My parents live in Anacortes, Washington and Denver, Colorado with their respective spouses and my sister is a real estate broker on Bainbridge Island, just across the sound from Seattle. I live in Portland with my partner of 17 years (and love of my life), Cindy, and our rickety old dog and cat. Maddy the Cat makes a cameo appearance at www.workshopmortgage.com. Lena the Dog prefers to maintain her anonymity.
What provides you with the most satisfaction in your job as a Loan Officer?
I love three things about my job above all others:
1) The puzzles - I enjoy the constant challenges that are an everyday part of my job as a Loan officer. In big and small ways I get to solve problems and impact my clients’ lives in a positive way.
2) The opportunity to educate - My goal is to empower every client with the information they need to make confident, informed choices about their mortgage in the broader context of their financial lives. Every time I can answer a question for a client it puts a smile on my face.
3) The people - My clients are some of the nicest, most interesting people I’ve ever met. It’s a pleasure and a privilege to get to know them and collaborate on achieving their financial goals.
What do you enjoy doing most in your spare time when you are not helping people with their home loans?
When I’m not helping people with their home loans, I indulge in a few hobbies. I’ve been home brewing since my college days. I also took up motorcycle riding a few years ago and fell in love with the freedom and fun to be had on a dual sport.
My partner and I are season ticket holders to both the Portland Timbers and Portland Thorns and proud members of the Timbers Army. We both love to travel, but out of respect for our geriatric dog and cat, we don’t manage to go much further than the Columbia River Gorge or Oregon Coast these days.
And my partner and I also own and manage a collection of rental properties in Portland and Vancouver.
Tell us something that makes you unique or something wacky, yet interesting about you?
My hometown, Estes Park, Colorado, is a tourist destination in the summertime. When we moved to town, my family started running a business called Trout Haven (an ironic misnomer, as you’re about to learn). We kept a pond stocked with about 6,000 rainbow trout. Visitors to town could come and fish and be assured of catching, well, as many trout as they cared to catch. You pretty much couldn’t not catch a fish with every cast. As a part of the fee for fishing, we cleaned the fish for our customers.
So my summer job, starting at age 11, was working at Trout Haven, gutting trout. Turns out, when you gut hundreds of trout a day, you get pretty speedy.

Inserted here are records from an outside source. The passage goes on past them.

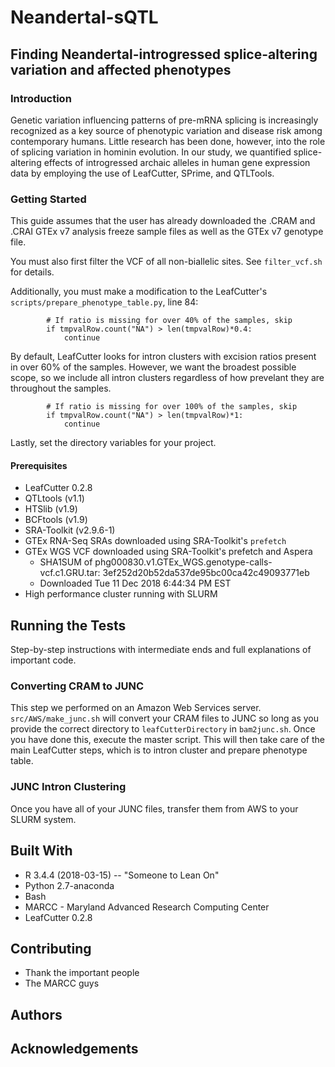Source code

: ﻿# Neandertal-sQTL
## Finding Neandertal-introgressed splice-altering variation and affected phenotypes

### Introduction
Genetic variation influencing patterns of pre-mRNA splicing is increasingly recognized as a key source of phenotypic variation and disease risk among contemporary humans. Little research has been done, however, into the role of splicing variation in hominin evolution. In our study, we quantified splice-altering effects of introgressed archaic alleles in human gene expression data by employing the use of LeafCutter, SPrime, and QTLTools.

### Getting Started
This guide assumes that the user has already downloaded the .CRAM and .CRAI GTEx v7 analysis freeze sample files as well as the GTEx v7 genotype file.

You must also first filter the VCF of all non-biallelic sites. See `filter_vcf.sh` for details. 

Additionally, you must make a modification to the LeafCutter's `scripts/prepare_phenotype_table.py`, line 84:
```
        # If ratio is missing for over 40% of the samples, skip
        if tmpvalRow.count("NA") > len(tmpvalRow)*0.4:
            continue
```
By default, LeafCutter looks for intron clusters with excision ratios present in over 60% of the samples. However, we want the broadest possible scope, so we include all intron clusters regardless of how prevelant they are throughout the samples.
```
        # If ratio is missing for over 100% of the samples, skip
        if tmpvalRow.count("NA") > len(tmpvalRow)*1:
            continue
```

Lastly, set the directory variables for your project.

#### Prerequisites
* LeafCutter 0.2.8
* QTLtools (v1.1)
* HTSlib (v1.9)
* BCFtools (v1.9)
* SRA-Toolkit (v2.9.6-1)
* GTEx RNA-Seq SRAs downloaded using SRA-Toolkit's `prefetch`
* GTEx WGS VCF downloaded using SRA-Toolkit's prefetch and Aspera
	* SHA1SUM of phg000830.v1.GTEx_WGS.genotype-calls-vcf.c1.GRU.tar: 3ef252d20b52da537de95bc00ca42c49093771eb
	* Downloaded Tue 11 Dec 2018 6:44:34 PM EST
* High performance cluster running with SLURM

## Running the Tests
Step-by-step instructions with intermediate ends and full explanations of important code.

### Converting CRAM to JUNC
This step we performed on an Amazon Web Services server. `src/AWS/make_junc.sh` will convert your CRAM files to JUNC so long as you provide the correct directory to `leafCutterDirectory` in `bam2junc.sh`. Once you have done this, execute the master script. This will then take care of the main LeafCutter steps, which is to intron cluster and prepare phenotype table. 

### JUNC Intron Clustering
Once you have all of your JUNC files, transfer them from AWS to your SLURM system. 

## Built With
* R 3.4.4 (2018-03-15) -- "Someone to Lean On"
* Python 2.7-anaconda
* Bash
* MARCC - Maryland Advanced Research Computing Center
* LeafCutter 0.2.8


## Contributing
* Thank the important people
* The MARCC guys

## Authors

## Acknowledgements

By the end of the summer, I could take a live trout and have it ready to cook in under 4 seconds... a fact of which I was rather proud.
Summer ended and I headed off to 7th grade at my new school, where I learned that my history teacher, Mr. Flynn, also had a summer job at a trout pond when he was a kid. We bonded over our shared experiences--the sights, the sounds, the smells (mostly the smells). And of course, I bragged about my trout-gutting prowess. So when the time came for the annual student talent show, Mr. Flynn threw down the gauntlet and challenged me to a trout gutting contest.
You’re on, Mr. Flynn...and you are going down.
It was a blowout… not even close. I finished cleaning my 12th and final trout while Mr. Flynn was still on his third. There was, of course, no running water on the stage in the gym in the middle school, so things got a little bit gory.
Have you ever had one of those experiences in life when you won something, but then later on figured out that maybe you lost too? The middle school boys were impressed. The girls were… unimpressed. I had a little trouble making any girl friends at my new school for a while after that talent show.
Thankfully my social life recovered. But I still can’t bring myself to eat trout.